A popular software package for mortgage lending has been upgraded to run on International Business Machines Corp.'s advanced operating system for personal computers.

Bankers' interest in the IBM PC operating system, called OS/2, was revived this spring, when the computer company released its latest version of the software. Operating systems control a computer's basic functions.

The new version of OS/2 performs processing tasks more quickly than competing operating systems, said E. Lester Dominick, president of MortgageFlex Systems Inc., Jacksonville, Fla., a vendor of mortgage lending software.

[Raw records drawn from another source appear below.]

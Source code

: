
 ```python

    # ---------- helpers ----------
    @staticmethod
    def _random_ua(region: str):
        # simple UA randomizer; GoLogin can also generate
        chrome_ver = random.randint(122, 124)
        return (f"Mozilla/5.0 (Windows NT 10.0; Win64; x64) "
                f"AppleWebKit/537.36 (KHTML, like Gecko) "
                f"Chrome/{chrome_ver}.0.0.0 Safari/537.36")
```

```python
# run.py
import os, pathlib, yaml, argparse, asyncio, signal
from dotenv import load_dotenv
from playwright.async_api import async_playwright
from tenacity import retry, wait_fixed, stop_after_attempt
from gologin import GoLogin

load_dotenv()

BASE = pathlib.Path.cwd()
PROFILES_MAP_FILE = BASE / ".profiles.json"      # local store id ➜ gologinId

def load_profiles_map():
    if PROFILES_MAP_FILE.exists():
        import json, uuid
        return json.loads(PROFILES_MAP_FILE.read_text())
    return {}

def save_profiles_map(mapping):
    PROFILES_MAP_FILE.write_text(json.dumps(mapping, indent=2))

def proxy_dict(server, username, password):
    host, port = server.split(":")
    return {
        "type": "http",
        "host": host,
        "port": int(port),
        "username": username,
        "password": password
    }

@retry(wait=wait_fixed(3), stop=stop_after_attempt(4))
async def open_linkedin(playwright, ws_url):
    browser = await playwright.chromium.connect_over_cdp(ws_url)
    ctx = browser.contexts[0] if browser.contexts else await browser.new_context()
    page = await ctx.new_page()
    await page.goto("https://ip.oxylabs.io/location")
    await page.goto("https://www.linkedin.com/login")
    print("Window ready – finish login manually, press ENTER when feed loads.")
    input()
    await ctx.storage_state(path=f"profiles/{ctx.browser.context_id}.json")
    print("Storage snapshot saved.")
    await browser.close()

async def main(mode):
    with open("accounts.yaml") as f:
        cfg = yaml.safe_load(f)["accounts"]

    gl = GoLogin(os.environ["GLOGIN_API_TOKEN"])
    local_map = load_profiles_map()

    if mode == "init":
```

MortgageFlex has three software modules -- mortgage application processing, interest rate risk management, and point of sale loan origination using laptop PCs -- that have been adapted for use with OS/2, Mr. Dominick said.

The MortgageFlex software, which already runs on Unix and DOS operating systems, has been installed at about 70 institutions. The company has about 22%

of the market of major mortgage originators, according to Mr. Dominick.

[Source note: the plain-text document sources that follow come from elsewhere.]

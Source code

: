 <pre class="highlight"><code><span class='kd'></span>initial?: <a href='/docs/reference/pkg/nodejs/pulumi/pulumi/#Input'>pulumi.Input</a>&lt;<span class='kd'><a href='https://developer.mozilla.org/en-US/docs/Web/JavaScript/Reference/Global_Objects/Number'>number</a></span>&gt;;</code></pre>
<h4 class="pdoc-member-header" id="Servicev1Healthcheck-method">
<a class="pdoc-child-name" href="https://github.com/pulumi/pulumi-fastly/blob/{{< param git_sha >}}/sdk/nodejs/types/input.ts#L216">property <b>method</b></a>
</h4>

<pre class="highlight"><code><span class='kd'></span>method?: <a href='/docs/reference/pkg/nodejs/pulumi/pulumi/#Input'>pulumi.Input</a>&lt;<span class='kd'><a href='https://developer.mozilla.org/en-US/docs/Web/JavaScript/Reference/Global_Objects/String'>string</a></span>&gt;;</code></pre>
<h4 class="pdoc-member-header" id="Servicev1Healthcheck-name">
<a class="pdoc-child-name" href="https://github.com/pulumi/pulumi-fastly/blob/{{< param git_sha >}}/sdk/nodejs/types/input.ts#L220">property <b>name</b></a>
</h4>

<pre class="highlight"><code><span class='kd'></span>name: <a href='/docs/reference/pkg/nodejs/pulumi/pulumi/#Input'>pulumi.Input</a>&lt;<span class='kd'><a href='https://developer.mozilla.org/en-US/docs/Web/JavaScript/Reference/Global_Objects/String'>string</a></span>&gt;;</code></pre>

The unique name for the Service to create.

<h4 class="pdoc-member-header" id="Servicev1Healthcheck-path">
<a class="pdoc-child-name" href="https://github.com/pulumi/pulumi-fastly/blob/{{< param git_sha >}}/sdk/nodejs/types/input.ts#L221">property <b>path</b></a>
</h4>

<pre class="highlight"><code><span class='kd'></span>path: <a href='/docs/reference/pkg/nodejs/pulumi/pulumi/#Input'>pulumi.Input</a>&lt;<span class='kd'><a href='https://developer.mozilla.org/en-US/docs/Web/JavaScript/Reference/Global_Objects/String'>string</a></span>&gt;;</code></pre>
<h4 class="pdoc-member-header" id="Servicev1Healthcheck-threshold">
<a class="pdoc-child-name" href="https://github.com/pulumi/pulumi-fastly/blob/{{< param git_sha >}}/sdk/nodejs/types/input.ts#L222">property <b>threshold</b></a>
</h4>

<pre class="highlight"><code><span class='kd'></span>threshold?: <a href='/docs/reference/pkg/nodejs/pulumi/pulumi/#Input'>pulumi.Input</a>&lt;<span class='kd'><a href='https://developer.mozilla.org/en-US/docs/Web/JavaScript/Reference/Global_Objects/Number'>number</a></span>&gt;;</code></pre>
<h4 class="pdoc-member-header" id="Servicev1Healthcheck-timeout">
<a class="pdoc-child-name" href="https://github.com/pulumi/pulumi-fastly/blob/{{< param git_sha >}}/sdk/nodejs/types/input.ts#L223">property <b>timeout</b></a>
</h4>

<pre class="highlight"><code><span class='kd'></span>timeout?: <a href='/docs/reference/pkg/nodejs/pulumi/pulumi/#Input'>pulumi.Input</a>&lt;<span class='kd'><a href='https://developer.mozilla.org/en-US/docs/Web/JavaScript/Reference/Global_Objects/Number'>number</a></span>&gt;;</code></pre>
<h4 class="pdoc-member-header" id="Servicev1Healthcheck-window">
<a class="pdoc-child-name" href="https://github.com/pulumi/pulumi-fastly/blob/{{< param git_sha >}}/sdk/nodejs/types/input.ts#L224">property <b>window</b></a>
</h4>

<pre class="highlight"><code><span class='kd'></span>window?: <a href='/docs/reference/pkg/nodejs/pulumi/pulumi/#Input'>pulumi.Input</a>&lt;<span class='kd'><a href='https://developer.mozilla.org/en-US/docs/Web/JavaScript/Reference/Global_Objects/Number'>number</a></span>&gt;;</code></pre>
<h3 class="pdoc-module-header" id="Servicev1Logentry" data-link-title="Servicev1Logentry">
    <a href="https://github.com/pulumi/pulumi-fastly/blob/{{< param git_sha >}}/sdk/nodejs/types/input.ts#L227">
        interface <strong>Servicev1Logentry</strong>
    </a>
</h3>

GE Mortgage Capital, a subsidiary of General Electric based in Raleigh, N.C., is using the MortgageFlex loan origination software to allow real estate agents to file applications remotely. Huntington Bancshares, which has said it is committed to using OS/2 throughout its organization, is reportedly also interested in the software.

Battle Taking Shape

Most of the existing mortgage origination systems use Microsoft Corp.'s DOS operating system or, when PC networks are used, Novell Corp.'s NetWare. Mr. Dominick said the advantage of running on OS/2 is that those banks that are committed to the operating system can use this software and get much faster response times than if they were using DOS.

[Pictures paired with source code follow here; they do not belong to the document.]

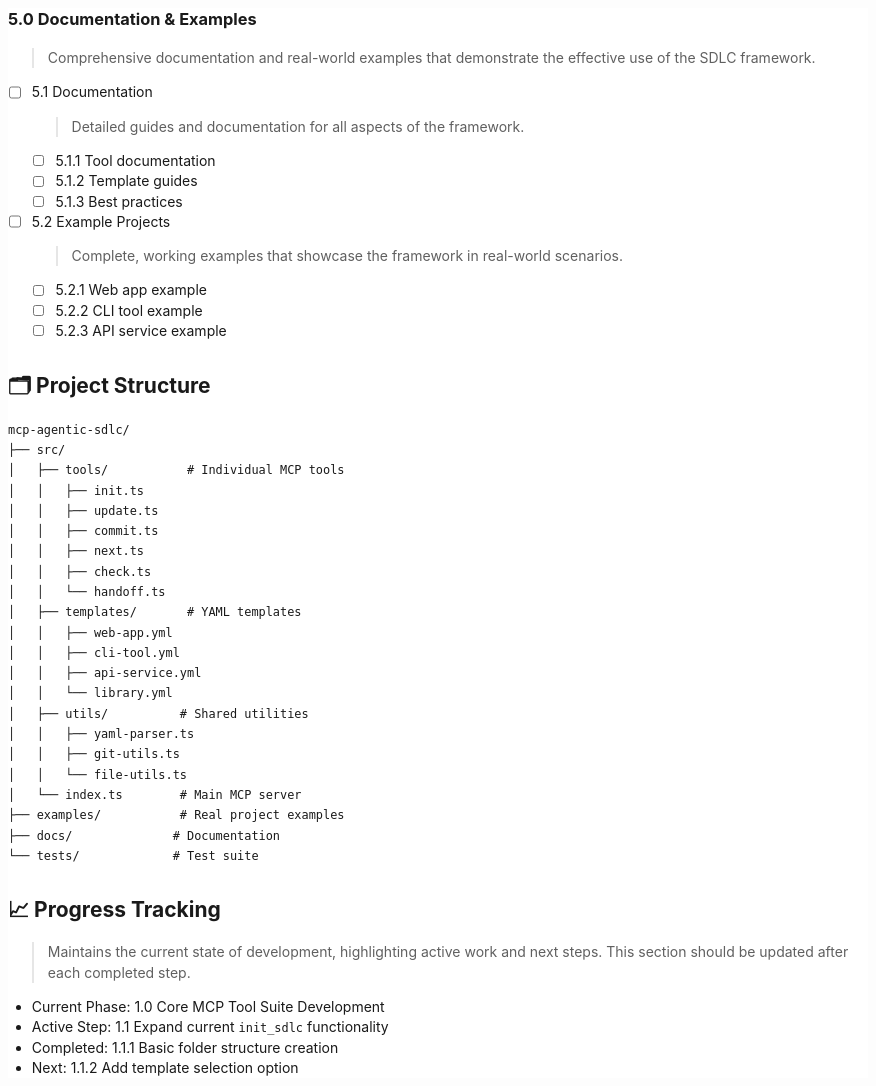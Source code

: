 ### 5.0 Documentation & Examples
> Comprehensive documentation and real-world examples that demonstrate the effective use of the SDLC framework.

- [ ] 5.1 Documentation
  > Detailed guides and documentation for all aspects of the framework.
  - [ ] 5.1.1 Tool documentation
  - [ ] 5.1.2 Template guides
  - [ ] 5.1.3 Best practices

- [ ] 5.2 Example Projects
  > Complete, working examples that showcase the framework in real-world scenarios.
  - [ ] 5.2.1 Web app example
  - [ ] 5.2.2 CLI tool example
  - [ ] 5.2.3 API service example

## 🗂️ Project Structure
```
mcp-agentic-sdlc/
├── src/
│   ├── tools/           # Individual MCP tools
│   │   ├── init.ts
│   │   ├── update.ts
│   │   ├── commit.ts
│   │   ├── next.ts
│   │   ├── check.ts
│   │   └── handoff.ts
│   ├── templates/       # YAML templates
│   │   ├── web-app.yml
│   │   ├── cli-tool.yml
│   │   ├── api-service.yml
│   │   └── library.yml
│   ├── utils/          # Shared utilities
│   │   ├── yaml-parser.ts
│   │   ├── git-utils.ts
│   │   └── file-utils.ts
│   └── index.ts        # Main MCP server
├── examples/           # Real project examples
├── docs/              # Documentation
└── tests/             # Test suite
```

## 📈 Progress Tracking
> Maintains the current state of development, highlighting active work and next steps. This section should be updated after each completed step.

- Current Phase: 1.0 Core MCP Tool Suite Development
- Active Step: 1.1 Expand current `init_sdlc` functionality
- Completed: 1.1.1 Basic folder structure creation
- Next: 1.1.2 Add template selection option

As banks move software away from the mainframe and onto networks of personal computers, a battle is shaping up among IBM's OS/2, Microsoft Corp.'s Windows NT software, and networking software from vendors like Novell.

Today, about 90% of the 805,000 desktop computers in banks run on operating systems from Redmond, Wash.-based 5% that currently run OS/2, according to the 1993 American Banker/Ernst & Young survey of technology in banking.

But a larger number, 12%, of banks use OS/2 on the server, the computers that acts as hubs on networks to store files or communications software. Another 59% run Microsoft's DOS, and 4% run Microsoft's Windows software, according to the survey.

"Banks are saying they like OS/2 on the server," said Greg Schmergel, a consultant with Tower Group, Boston.

"There's been an interesting reversal," said Mr. Dominick. "Three or four years ago, all the big banks wanted OS/2 applications. Then, about 18 months ago, all we heard is Windows. But since OS/2 version 2.1 came out, there's been a resurgence of interest in OS/2."

But Mr. Dominick also said that once all the pieces are available, his company will convert the software to run on Windows NT as well.

The software has modules to handle the origination and sale of residential mortgage loans, called the Residential, Lending System; a rate-risk management system, called Advanced Secondary Marketing System; and a system for loan origination at the point of sale that can be used by real estate agents to prequalify and take the loan application for potential home buyers.